One thing I appreciate in the last few years is that books, rather than being returned, actually go on discount. I hope the author gets something from this, because books I couldn’t previously afford become something I can get.

A good example of this is The Annotated Hobbit, which I picked up a few months ago on the discount table. It is, in fact, worth every penny of the full price. I wish I could have paid it, because the annotators certainly earned their keep with this.

I’m really just in the introduction right now, but the fascenating thing about it is the history of the manuscript, and how it evolved. There was a handwritten manuscript of the first few chapters first. A second stage included the first part, typed out with revisions and more handwritten work. Then another stage with the work to that date typed and more handwritten in. And another, then finally a stage where it was all typed out.

They can identify stopping places, where different inks or paper or a slight change in the handwriting occured. They don’t know exactly when these manuscripts were written. They have clues from Tolkien’s recounted history, from the writings of CS Lewis who read a late version of the manuscript, and other sources.

One interesting aspect of it was the names. The head dwarf was originally called Gandalf. It was in the second stage that at one point, Gandalf abruptly became the name of the wizard. In our age of modern word processing such an artifact might have been lost with our easy find/replace capabilities. In my last story, I couldn’t think of a good name, so I called the villain Rufus. When I decided on a name, it was a simple thing to change it throughout the story.

I do, actually, save older drafts. Maybe for this reason. Maybe because in my heart of hearts, I really can’t bear to kill my darlings. There is good writing in paragraphs that will forever be buried to all but scholars of the obscure, if even such as they.

I can hardly imagine not being able to write without a word processor. Not only can we save trees, but editing is much easier. I’ve done quick edits several times while writing this post. I’d probably be a more accurate typer if I didn’t have the option to correct myself on the fly.

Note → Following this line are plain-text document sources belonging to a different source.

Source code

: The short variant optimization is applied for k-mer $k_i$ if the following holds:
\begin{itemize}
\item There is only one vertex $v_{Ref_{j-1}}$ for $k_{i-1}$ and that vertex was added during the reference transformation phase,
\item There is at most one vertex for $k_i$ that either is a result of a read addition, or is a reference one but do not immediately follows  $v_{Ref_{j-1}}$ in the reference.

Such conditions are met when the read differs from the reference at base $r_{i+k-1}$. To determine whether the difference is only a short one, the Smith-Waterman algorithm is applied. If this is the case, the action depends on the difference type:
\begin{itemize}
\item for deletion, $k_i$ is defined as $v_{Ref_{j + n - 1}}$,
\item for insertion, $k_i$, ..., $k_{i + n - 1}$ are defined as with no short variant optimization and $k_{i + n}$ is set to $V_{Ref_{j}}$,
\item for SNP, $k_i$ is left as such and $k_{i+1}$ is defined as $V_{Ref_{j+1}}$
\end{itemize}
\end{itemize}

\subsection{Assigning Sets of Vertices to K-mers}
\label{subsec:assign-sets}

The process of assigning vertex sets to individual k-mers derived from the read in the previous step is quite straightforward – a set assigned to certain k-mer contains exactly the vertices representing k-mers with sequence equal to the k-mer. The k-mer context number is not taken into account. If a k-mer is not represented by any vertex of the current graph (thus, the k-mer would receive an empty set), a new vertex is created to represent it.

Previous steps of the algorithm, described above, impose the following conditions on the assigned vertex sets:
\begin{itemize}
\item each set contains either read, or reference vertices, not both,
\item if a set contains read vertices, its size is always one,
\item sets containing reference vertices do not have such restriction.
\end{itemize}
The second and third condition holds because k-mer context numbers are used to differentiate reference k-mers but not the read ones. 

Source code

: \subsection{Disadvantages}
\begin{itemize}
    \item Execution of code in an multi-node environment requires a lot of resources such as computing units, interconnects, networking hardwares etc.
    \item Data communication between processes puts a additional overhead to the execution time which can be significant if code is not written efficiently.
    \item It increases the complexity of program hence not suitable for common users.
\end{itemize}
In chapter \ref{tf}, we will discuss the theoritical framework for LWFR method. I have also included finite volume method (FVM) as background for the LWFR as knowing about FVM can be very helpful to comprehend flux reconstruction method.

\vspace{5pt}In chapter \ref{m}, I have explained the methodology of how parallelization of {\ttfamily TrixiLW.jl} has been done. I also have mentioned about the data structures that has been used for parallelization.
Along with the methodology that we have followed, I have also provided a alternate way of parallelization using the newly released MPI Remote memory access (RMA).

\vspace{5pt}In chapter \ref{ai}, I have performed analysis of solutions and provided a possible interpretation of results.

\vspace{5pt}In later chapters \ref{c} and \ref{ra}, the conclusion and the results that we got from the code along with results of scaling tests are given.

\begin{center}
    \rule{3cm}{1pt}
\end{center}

But then again, some of my best editing (the weeks after writing kind) occurs on my tummy with a physical manuscript in front of me.

The process of Tolkien’s development of the Hobbit interests me in part because I’m constructing a novel right now. It’s been in my head for years. Somewhere I have have early chapters that may one day be one of those artifacts (if they can find the CD my backup is on). I’m a better writer now though, so why go find old stuff?

I like learning about his influences, conscious and not, and how he liked to play with words to make names. I have Shakespeare listed as my favorite dead author, but the more I learn about him, the more Tolkien shares that place with Shakespeare now.

On another, odd but still reading related note: I’m surprised at how my likes changed from science fiction to fantasy as I’ve grown up. I know there is lots of speculation about this shift, which has occured in the entire market, but I wonder why I changed that way? Am I, like they said, disappointed in the future?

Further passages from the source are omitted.